The effects of delay duration on visual working memory for orientation.

作者信息

Shin Hongsup, Zou Qijia, Ma Wei Ji

机构信息

Center for Neural Science and Department of Psychology, New York University, New York, USA.

出版信息

J Vis. 2017 Dec 1;17(14):10. doi: 10.1167/17.14.10.

DOI:10.1167/17.14.10
PMID:29234786
原文链接:https://pmc.ncbi.nlm.nih.gov/articles/PMC6097585/
Abstract

We used a delayed-estimation paradigm to characterize the joint effects of set size (one, two, four, or six) and delay duration (1, 2, 3, or 6 s) on visual working memory for orientation. We conducted two experiments: one with delay durations blocked, another with delay durations interleaved. As dependent variables, we examined four model-free metrics of dispersion as well as precision estimates in four simple models. We tested for effects of delay time using analyses of variance, linear regressions, and nested model comparisons. We found significant effects of set size and delay duration on both model-free and model-based measures of dispersion. However, the effect of delay duration was much weaker than that of set size, dependent on the analysis method, and apparent in only a minority of subjects.

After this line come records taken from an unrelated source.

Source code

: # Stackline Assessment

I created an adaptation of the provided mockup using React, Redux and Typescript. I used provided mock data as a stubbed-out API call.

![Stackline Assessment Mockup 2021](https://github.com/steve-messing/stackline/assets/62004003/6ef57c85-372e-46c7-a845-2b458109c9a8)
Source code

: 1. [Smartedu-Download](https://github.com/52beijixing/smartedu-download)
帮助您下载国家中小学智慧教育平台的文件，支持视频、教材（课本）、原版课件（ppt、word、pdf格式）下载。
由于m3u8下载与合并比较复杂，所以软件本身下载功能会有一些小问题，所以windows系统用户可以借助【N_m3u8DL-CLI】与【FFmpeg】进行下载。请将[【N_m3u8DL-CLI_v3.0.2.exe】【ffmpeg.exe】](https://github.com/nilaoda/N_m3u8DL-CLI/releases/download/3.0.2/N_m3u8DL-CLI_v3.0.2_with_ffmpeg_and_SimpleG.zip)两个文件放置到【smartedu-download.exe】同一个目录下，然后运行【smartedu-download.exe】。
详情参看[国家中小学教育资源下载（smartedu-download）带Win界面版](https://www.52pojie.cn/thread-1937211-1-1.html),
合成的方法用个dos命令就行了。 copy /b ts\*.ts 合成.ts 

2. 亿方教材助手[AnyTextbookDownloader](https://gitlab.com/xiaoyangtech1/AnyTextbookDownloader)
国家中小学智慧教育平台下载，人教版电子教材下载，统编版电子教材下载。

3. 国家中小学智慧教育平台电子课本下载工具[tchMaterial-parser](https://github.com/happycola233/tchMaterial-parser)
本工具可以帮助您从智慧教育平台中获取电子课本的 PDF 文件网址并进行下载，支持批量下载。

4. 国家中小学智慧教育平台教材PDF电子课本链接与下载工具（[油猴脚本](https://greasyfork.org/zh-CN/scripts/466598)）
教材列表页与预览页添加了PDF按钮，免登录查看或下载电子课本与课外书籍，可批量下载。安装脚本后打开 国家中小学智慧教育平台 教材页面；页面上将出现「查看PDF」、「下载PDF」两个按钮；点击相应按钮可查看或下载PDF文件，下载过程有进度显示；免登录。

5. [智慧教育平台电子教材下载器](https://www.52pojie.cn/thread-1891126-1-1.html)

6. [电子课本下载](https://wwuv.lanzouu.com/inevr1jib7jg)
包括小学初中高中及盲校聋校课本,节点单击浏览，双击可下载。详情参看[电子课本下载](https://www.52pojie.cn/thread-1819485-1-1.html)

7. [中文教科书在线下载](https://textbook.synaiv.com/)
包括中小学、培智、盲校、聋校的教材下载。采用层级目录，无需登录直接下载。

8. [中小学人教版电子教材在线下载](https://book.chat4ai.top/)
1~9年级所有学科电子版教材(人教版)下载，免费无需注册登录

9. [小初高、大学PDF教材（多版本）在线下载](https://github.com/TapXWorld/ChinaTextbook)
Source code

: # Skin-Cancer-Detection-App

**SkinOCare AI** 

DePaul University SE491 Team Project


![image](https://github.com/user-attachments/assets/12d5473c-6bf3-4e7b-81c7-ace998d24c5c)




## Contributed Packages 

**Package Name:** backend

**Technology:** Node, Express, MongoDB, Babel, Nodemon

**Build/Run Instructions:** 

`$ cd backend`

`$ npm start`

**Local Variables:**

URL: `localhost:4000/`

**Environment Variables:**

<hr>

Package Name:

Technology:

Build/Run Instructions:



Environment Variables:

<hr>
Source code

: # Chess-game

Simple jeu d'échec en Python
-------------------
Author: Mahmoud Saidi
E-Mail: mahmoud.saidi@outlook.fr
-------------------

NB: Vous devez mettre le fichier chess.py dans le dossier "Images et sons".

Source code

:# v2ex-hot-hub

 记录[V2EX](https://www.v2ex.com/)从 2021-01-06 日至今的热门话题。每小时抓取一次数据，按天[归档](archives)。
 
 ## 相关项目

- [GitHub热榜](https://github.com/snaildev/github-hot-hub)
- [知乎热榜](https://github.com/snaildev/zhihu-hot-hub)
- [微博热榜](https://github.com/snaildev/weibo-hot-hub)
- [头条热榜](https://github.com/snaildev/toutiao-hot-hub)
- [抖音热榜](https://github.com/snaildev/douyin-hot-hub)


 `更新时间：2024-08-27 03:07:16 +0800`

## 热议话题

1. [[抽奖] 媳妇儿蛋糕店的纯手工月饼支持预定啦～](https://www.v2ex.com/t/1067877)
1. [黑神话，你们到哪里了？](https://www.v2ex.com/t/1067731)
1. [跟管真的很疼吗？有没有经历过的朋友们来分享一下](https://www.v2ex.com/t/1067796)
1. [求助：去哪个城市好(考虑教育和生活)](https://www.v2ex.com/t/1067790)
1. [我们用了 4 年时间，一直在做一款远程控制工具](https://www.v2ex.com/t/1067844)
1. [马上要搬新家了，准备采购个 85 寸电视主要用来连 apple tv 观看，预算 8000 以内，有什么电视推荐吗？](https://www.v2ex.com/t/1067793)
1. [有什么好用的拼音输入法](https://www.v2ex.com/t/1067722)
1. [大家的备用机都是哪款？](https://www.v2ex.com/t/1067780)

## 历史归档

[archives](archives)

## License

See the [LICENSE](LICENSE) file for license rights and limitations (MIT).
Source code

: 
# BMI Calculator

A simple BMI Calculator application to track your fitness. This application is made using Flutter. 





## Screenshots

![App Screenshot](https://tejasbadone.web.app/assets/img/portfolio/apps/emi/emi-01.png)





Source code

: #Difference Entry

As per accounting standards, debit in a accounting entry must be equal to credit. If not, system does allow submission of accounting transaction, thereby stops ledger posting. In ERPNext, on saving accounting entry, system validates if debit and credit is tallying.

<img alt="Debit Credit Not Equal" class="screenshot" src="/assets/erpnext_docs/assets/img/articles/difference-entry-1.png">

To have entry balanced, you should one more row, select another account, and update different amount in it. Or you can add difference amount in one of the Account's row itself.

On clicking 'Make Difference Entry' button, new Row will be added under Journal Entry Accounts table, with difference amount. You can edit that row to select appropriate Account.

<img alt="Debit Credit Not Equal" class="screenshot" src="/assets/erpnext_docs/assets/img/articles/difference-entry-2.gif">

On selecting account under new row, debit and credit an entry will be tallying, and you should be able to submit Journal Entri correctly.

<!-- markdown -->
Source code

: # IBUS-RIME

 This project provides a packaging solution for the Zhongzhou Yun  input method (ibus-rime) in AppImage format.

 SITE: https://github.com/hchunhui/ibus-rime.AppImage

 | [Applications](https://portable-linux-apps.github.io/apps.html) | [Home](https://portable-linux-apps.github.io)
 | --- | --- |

The highest forgetting slope found in either experiment at any set size was a modest 1.14°/s. As secondary results, we found a low rate of nontarget reports, and significant estimation biases towards oblique orientations (but no dependence of their magnitude on either set size or delay duration). Relative stability of working memory even at higher set sizes is consistent with earlier results for motion direction and spatial frequency. We compare with a recent study that performed a very similar experiment.

摘要

我们采用延迟估计范式来表征集合大小(1、2、4或6)和延迟持续时间(1、2、3或6秒)对方向视觉工作记忆的联合影响。我们进行了两项实验:一项实验中延迟持续时间是分块的,另一项实验中延迟持续时间是交错的。作为因变量,我们在四个简单模型中检验了四个无模型离散度指标以及精度估计。我们使用方差分析、线性回归和嵌套模型比较来测试延迟时间的影响。我们发现集合大小和延迟持续时间对无模型和基于模型的离散度测量均有显著影响。然而,延迟持续时间的影响比集合大小的影响弱得多,这取决于分析方法,并且仅在少数受试者中明显。在任何集合大小下,两个实验中发现的最高遗忘斜率为适度的1.14°/秒。作为次要结果,我们发现非目标报告率较低,并且对倾斜方向存在显著的估计偏差(但其大小与集合大小或延迟持续时间均无关)。即使在较高集合大小下工作记忆的相对稳定性也与先前关于运动方向和空间频率的结果一致。我们与最近进行了非常相似实验的一项研究进行了比较。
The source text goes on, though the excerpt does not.